The Writing Process
The thing about writing is that it’s something that no one can precisely instruct you in. One can give very good advice and one can listen to very good advice, but there’s no set way to proceed as a writer. How you work and your process are unique to you. One of my favourite examples of this is when you look up the work spaces of notable writers.
You’ll see a crowded desk in a corner overloaded with papers, a sofa, a shed, an armchair with a green board across it. I personally write with the help of a bamboo lap desk, curled up on the sofa beside the chattering television. I also tend to sit cross-legged in front of the coffee table that my grandmother gifted to me when I first left home — it’s composed of pressboard and some kind of 1970s ode to mid-century modern.
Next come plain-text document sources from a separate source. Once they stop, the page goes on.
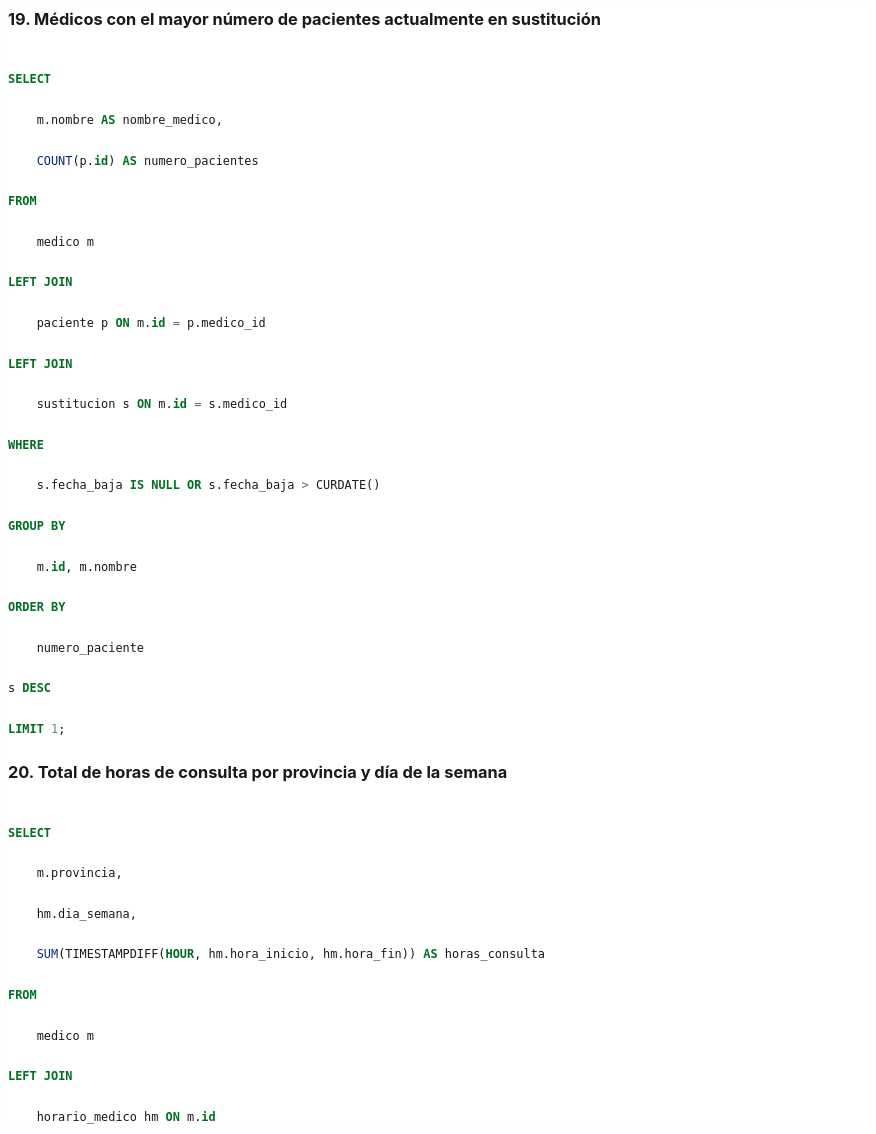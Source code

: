 ### 19. Médicos con el mayor número de pacientes actualmente en sustitución

```sql

SELECT 

    m.nombre AS nombre_medico,

    COUNT(p.id) AS numero_pacientes

FROM 

    medico m

LEFT JOIN 

    paciente p ON m.id = p.medico_id

LEFT JOIN 

    sustitucion s ON m.id = s.medico_id

WHERE 

    s.fecha_baja IS NULL OR s.fecha_baja > CURDATE()

GROUP BY 

    m.id, m.nombre

ORDER BY 

    numero_paciente

s DESC

LIMIT 1;

```

### 20. Total de horas de consulta por provincia y día de la semana

```sql

SELECT 

    m.provincia,

    hm.dia_semana,

    SUM(TIMESTAMPDIFF(HOUR, hm.hora_inicio, hm.hora_fin)) AS horas_consulta

FROM 

    medico m

LEFT JOIN 

    horario_medico hm ON m.id

```
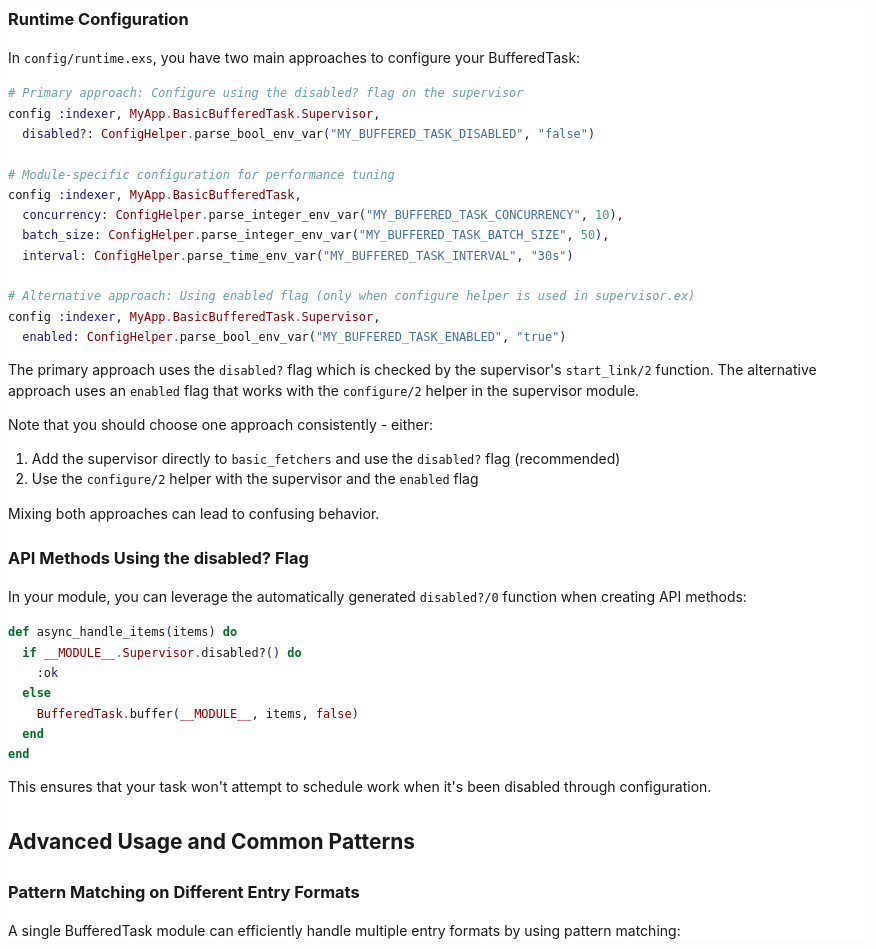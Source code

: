 ### Runtime Configuration

In `config/runtime.exs`, you have two main approaches to configure your BufferedTask:

```elixir
# Primary approach: Configure using the disabled? flag on the supervisor
config :indexer, MyApp.BasicBufferedTask.Supervisor,
  disabled?: ConfigHelper.parse_bool_env_var("MY_BUFFERED_TASK_DISABLED", "false")

# Module-specific configuration for performance tuning
config :indexer, MyApp.BasicBufferedTask,
  concurrency: ConfigHelper.parse_integer_env_var("MY_BUFFERED_TASK_CONCURRENCY", 10),
  batch_size: ConfigHelper.parse_integer_env_var("MY_BUFFERED_TASK_BATCH_SIZE", 50),
  interval: ConfigHelper.parse_time_env_var("MY_BUFFERED_TASK_INTERVAL", "30s")

# Alternative approach: Using enabled flag (only when configure helper is used in supervisor.ex)
config :indexer, MyApp.BasicBufferedTask.Supervisor,
  enabled: ConfigHelper.parse_bool_env_var("MY_BUFFERED_TASK_ENABLED", "true")
```

The primary approach uses the `disabled?` flag which is checked by the supervisor's `start_link/2` function. The alternative approach uses an `enabled` flag that works with the `configure/2` helper in the supervisor module.

Note that you should choose one approach consistently - either:
1. Add the supervisor directly to `basic_fetchers` and use the `disabled?` flag (recommended)
2. Use the `configure/2` helper with the supervisor and the `enabled` flag

Mixing both approaches can lead to confusing behavior.

### API Methods Using the disabled? Flag

In your module, you can leverage the automatically generated `disabled?/0` function when creating API methods:

```elixir
def async_handle_items(items) do
  if __MODULE__.Supervisor.disabled?() do
    :ok
  else
    BufferedTask.buffer(__MODULE__, items, false)
  end
end
```

This ensures that your task won't attempt to schedule work when it's been disabled through configuration.

## Advanced Usage and Common Patterns

### Pattern Matching on Different Entry Formats

A single BufferedTask module can efficiently handle multiple entry formats by using pattern matching:
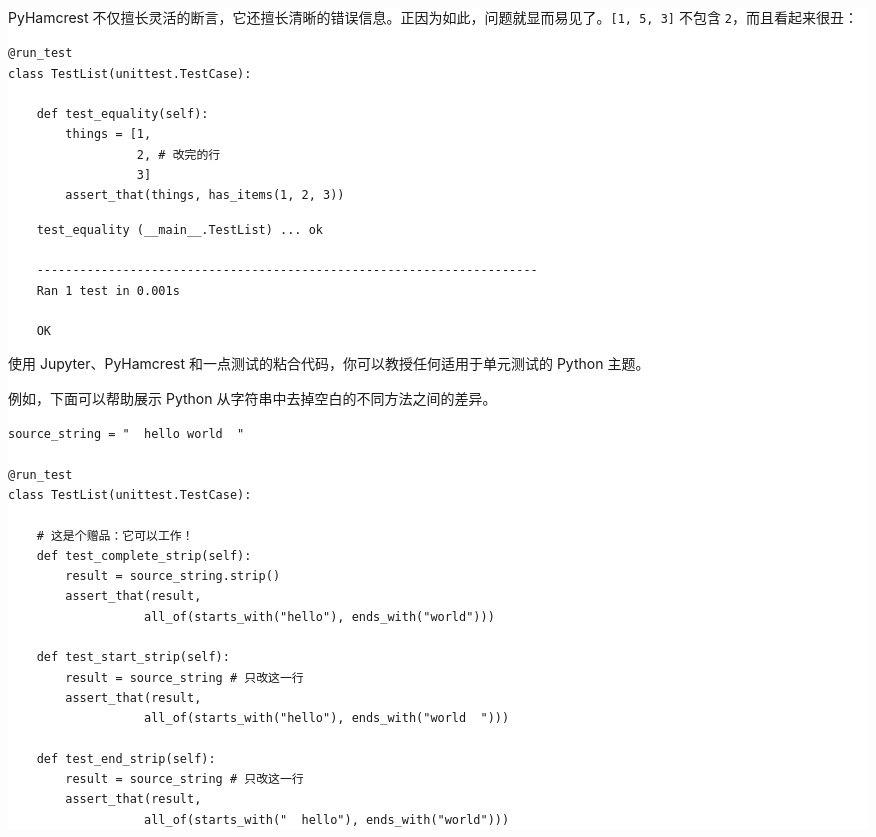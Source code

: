 PyHamcrest 不仅擅长灵活的断言，它还擅长清晰的错误信息。正因为如此，问题就显而易见了。`[1, 5, 3]` 不包含 `2`，而且看起来很丑：



```
@run_test
class TestList(unittest.TestCase):
   
    def test_equality(self):
        things = [1,
                  2, # 改完的行
                  3]
        assert_that(things, has_items(1, 2, 3))

```


```
    test_equality (__main__.TestList) ... ok
   
    ----------------------------------------------------------------------
    Ran 1 test in 0.001s
   
    OK

```

使用 Jupyter、PyHamcrest 和一点测试的粘合代码，你可以教授任何适用于单元测试的 Python 主题。


例如，下面可以帮助展示 Python 从字符串中去掉空白的不同方法之间的差异。



```
source_string = "  hello world  "

@run_test
class TestList(unittest.TestCase):
   
    # 这是个赠品：它可以工作！
    def test_complete_strip(self):
        result = source_string.strip()
        assert_that(result,
                   all_of(starts_with("hello"), ends_with("world")))

    def test_start_strip(self):
        result = source_string # 只改这一行
        assert_that(result,
                   all_of(starts_with("hello"), ends_with("world  ")))

    def test_end_strip(self):
        result = source_string # 只改这一行
        assert_that(result,
                   all_of(starts_with("  hello"), ends_with("world")))

```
If I was asked to give advice on how to about writing, the only thing I could suggest would be pretty obvious. I’d say that in order to write, you need to read. But, of course, usually if you’ve decided to write you’ve done plenty of reading already and doing more of it is just icing on the well-written cake.
How This Book Came to Be
Albert Camus’ A Happy Death (La Mort Heureuse) has a bit of an atypical trajectory from creation to publication. Namely, it was published over eleven years after Camus’ death. It was actually written by Camus in the late 1930s when he was in is twenties, making it arguably his first novel — though it was set aside and found among his personal papers upon his death.
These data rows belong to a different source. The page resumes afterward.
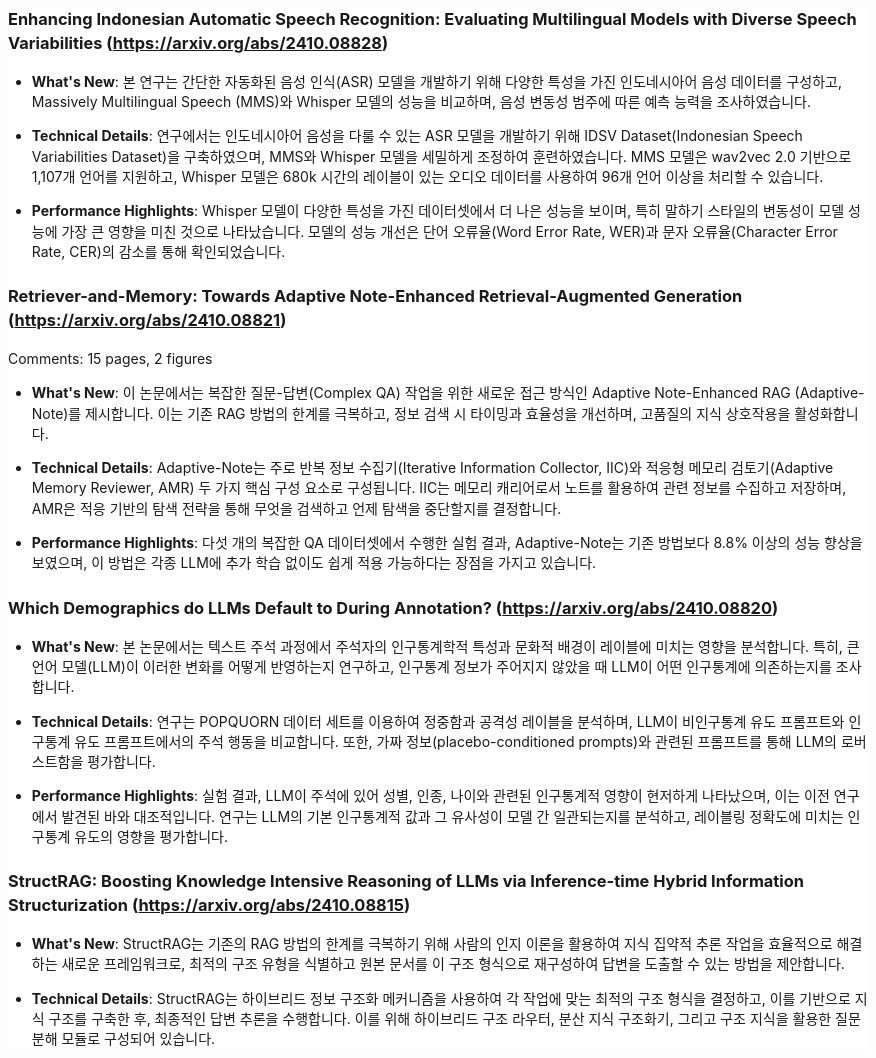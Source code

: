### Enhancing Indonesian Automatic Speech Recognition: Evaluating Multilingual Models with Diverse Speech Variabilities (https://arxiv.org/abs/2410.08828)
- **What's New**: 본 연구는 간단한 자동화된 음성 인식(ASR) 모델을 개발하기 위해 다양한 특성을 가진 인도네시아어 음성 데이터를 구성하고, Massively Multilingual Speech (MMS)와 Whisper 모델의 성능을 비교하며, 음성 변동성 범주에 따른 예측 능력을 조사하였습니다.

- **Technical Details**: 연구에서는 인도네시아어 음성을 다룰 수 있는 ASR 모델을 개발하기 위해 IDSV Dataset(Indonesian Speech Variabilities Dataset)을 구축하였으며, MMS와 Whisper 모델을 세밀하게 조정하여 훈련하였습니다. MMS 모델은 wav2vec 2.0 기반으로 1,107개 언어를 지원하고, Whisper 모델은 680k 시간의 레이블이 있는 오디오 데이터를 사용하여 96개 언어 이상을 처리할 수 있습니다.

- **Performance Highlights**: Whisper 모델이 다양한 특성을 가진 데이터셋에서 더 나은 성능을 보이며, 특히 말하기 스타일의 변동성이 모델 성능에 가장 큰 영향을 미친 것으로 나타났습니다. 모델의 성능 개선은 단어 오류율(Word Error Rate, WER)과 문자 오류율(Character Error Rate, CER)의 감소를 통해 확인되었습니다.



### Retriever-and-Memory: Towards Adaptive Note-Enhanced Retrieval-Augmented Generation (https://arxiv.org/abs/2410.08821)
Comments:
          15 pages, 2 figures

- **What's New**: 이 논문에서는 복잡한 질문-답변(Complex QA) 작업을 위한 새로운 접근 방식인 Adaptive Note-Enhanced RAG (Adaptive-Note)를 제시합니다. 이는 기존 RAG 방법의 한계를 극복하고, 정보 검색 시 타이밍과 효율성을 개선하며, 고품질의 지식 상호작용을 활성화합니다.

- **Technical Details**: Adaptive-Note는 주로 반복 정보 수집기(Iterative Information Collector, IIC)와 적응형 메모리 검토기(Adaptive Memory Reviewer, AMR) 두 가지 핵심 구성 요소로 구성됩니다. IIC는 메모리 캐리어로서 노트를 활용하여 관련 정보를 수집하고 저장하며, AMR은 적응 기반의 탐색 전략을 통해 무엇을 검색하고 언제 탐색을 중단할지를 결정합니다.

- **Performance Highlights**: 다섯 개의 복잡한 QA 데이터셋에서 수행한 실험 결과, Adaptive-Note는 기존 방법보다 8.8% 이상의 성능 향상을 보였으며, 이 방법은 각종 LLM에 추가 학습 없이도 쉽게 적용 가능하다는 장점을 가지고 있습니다.



### Which Demographics do LLMs Default to During Annotation? (https://arxiv.org/abs/2410.08820)
- **What's New**: 본 논문에서는 텍스트 주석 과정에서 주석자의 인구통계학적 특성과 문화적 배경이 레이블에 미치는 영향을 분석합니다. 특히, 큰 언어 모델(LLM)이 이러한 변화를 어떻게 반영하는지 연구하고, 인구통계 정보가 주어지지 않았을 때 LLM이 어떤 인구통계에 의존하는지를 조사합니다.

- **Technical Details**: 연구는 POPQUORN 데이터 세트를 이용하여 정중함과 공격성 레이블을 분석하며, LLM이 비인구통계 유도 프롬프트와 인구통계 유도 프롬프트에서의 주석 행동을 비교합니다. 또한, 가짜 정보(placebo-conditioned prompts)와 관련된 프롬프트를 통해 LLM의 로버스트함을 평가합니다.

- **Performance Highlights**: 실험 결과, LLM이 주석에 있어 성별, 인종, 나이와 관련된 인구통계적 영향이 현저하게 나타났으며, 이는 이전 연구에서 발견된 바와 대조적입니다. 연구는 LLM의 기본 인구통계적 값과 그 유사성이 모델 간 일관되는지를 분석하고, 레이블링 정확도에 미치는 인구통계 유도의 영향을 평가합니다.



### StructRAG: Boosting Knowledge Intensive Reasoning of LLMs via Inference-time Hybrid Information Structurization (https://arxiv.org/abs/2410.08815)
- **What's New**: StructRAG는 기존의 RAG 방법의 한계를 극복하기 위해 사람의 인지 이론을 활용하여 지식 집약적 추론 작업을 효율적으로 해결하는 새로운 프레임워크로, 최적의 구조 유형을 식별하고 원본 문서를 이 구조 형식으로 재구성하여 답변을 도출할 수 있는 방법을 제안합니다.

- **Technical Details**: StructRAG는 하이브리드 정보 구조화 메커니즘을 사용하여 각 작업에 맞는 최적의 구조 형식을 결정하고, 이를 기반으로 지식 구조를 구축한 후, 최종적인 답변 추론을 수행합니다. 이를 위해 하이브리드 구조 라우터, 분산 지식 구조화기, 그리고 구조 지식을 활용한 질문 분해 모듈로 구성되어 있습니다.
This aspect of the book’s history is important to keep in mind when reading and discussing A Happy Death. Though the novel is complete in terms of narrative, it’s not exactly finished per se. There’s a note in front of my edition that explains that the decision was made to publish the work because reading as much of Camus’ as possible helps readers and scholars understand who Camus was as a writer and his process.
I would generally agree with this statement, as long as the reader is dedicated enough to know and understand the history behind the unpublished work — including why it wasn’t published and its place in the author’s body of work. Vintage press makes that easy with this edition of the novel, which excludes an extensive afterword with analysis as well as a section of notes and variants of the text including corrections made by Camus himself on the manuscript.
A Happy Death
A Happy Death is essentially the story of one man seeking to have a happy death. Patrice Mersault kills a man, takes his money, and then proceeds to try to find happiness. Camus’ style is stark, but compelling. The narrative moves at a brisk pace and there is a sense of not a word being out of place.
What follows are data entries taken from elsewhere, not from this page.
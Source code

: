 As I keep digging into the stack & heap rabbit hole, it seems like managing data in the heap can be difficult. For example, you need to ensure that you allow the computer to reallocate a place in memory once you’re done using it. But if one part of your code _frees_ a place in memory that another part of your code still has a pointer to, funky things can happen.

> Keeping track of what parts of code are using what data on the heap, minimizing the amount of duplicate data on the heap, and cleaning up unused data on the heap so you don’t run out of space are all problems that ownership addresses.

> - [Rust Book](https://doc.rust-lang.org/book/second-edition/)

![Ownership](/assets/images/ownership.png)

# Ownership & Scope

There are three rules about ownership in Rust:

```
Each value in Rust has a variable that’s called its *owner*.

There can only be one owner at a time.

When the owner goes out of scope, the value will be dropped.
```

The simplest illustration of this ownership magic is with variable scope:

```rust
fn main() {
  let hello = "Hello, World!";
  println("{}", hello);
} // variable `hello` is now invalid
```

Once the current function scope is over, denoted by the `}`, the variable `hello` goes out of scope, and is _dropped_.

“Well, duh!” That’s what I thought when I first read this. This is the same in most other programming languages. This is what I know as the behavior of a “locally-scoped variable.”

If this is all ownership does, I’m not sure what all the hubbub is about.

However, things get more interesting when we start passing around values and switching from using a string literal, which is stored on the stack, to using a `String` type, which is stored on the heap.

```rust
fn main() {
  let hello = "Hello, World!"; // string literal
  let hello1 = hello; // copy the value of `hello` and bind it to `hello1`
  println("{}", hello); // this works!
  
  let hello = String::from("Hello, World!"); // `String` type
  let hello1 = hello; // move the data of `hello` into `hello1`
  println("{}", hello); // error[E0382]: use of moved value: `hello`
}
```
The novel is existential, which means that the reader is expected to invest a good deal of time thinking about concept, theme, and idea — but that doesn’t mean that the author can neglect the framework of words, phrases, and flow. Words, phrases, and flow are what the concepts, themes, and ideas are conveyed with and hinge upon, after all. Camus masterfully constructs a framework that the higher concept of his work not only hinges on, but uses as a catapult — striking the reader forcefully, but in a way that compels you to keep reading and keep thinking about what makes for a happy death as opposed to a violent one, or a natural death as opposed to a conscious one.
That’s a pretty impressive accomplishment for a manuscript that is clearly still in need of a final polish.
A Comparison to The Stranger
A discussion of A Happy Death would not be complete without a discussion of its relationship to The Stranger (L’Étranger). Both novels have protagonists that have similar names and several characters between the books have either the same name or similar names. Both novels include a murder and both have a main character who is isolated by an utter lack of empathy and apathy.
In some ways A Happy Death is an early draft of the later book, but in most ways it’s a completely different novel. The Stranger takes some of the ideas present in A Happy Death and builds on them, stretches them further, or else takes them in different directions.
A Happy Death shows a bit of a roughness in Camus’ usually perfectly precise planning and structure, as well as in a few passages, but in general, it’s barely distinguishable as an early draft. Only the missing polishes that finish a final draft of a manuscript are lacking.
My First Drafts
When I read this book, I wondered if I would want my first drafts and abandoned projects published posthumously. Thinking of some of them makes me cringe, but others I wouldn’t mind as much. However, I can say that I would be confident that upon reading even the dredges of my writing, a reader could definitely mark an evolution over time.
That’s what writing is — an evolution. It takes time, it takes effort, and it’s a journey that stretches out over months, and years, and decades. It’s a craft that you are constantly working at, striving not for perfection but for the ability to convey the art that you have in your head onto the paper with ink and words and the skill you’ve worked so diligently to acquire through reading, writing, and honing a style that is uniquely yours.
It takes patience. It takes time. And, most importantly, it takes the determination of knowing that you will always be demanding more and more of yourself and your words no matter where you are on the road to your magnum opus.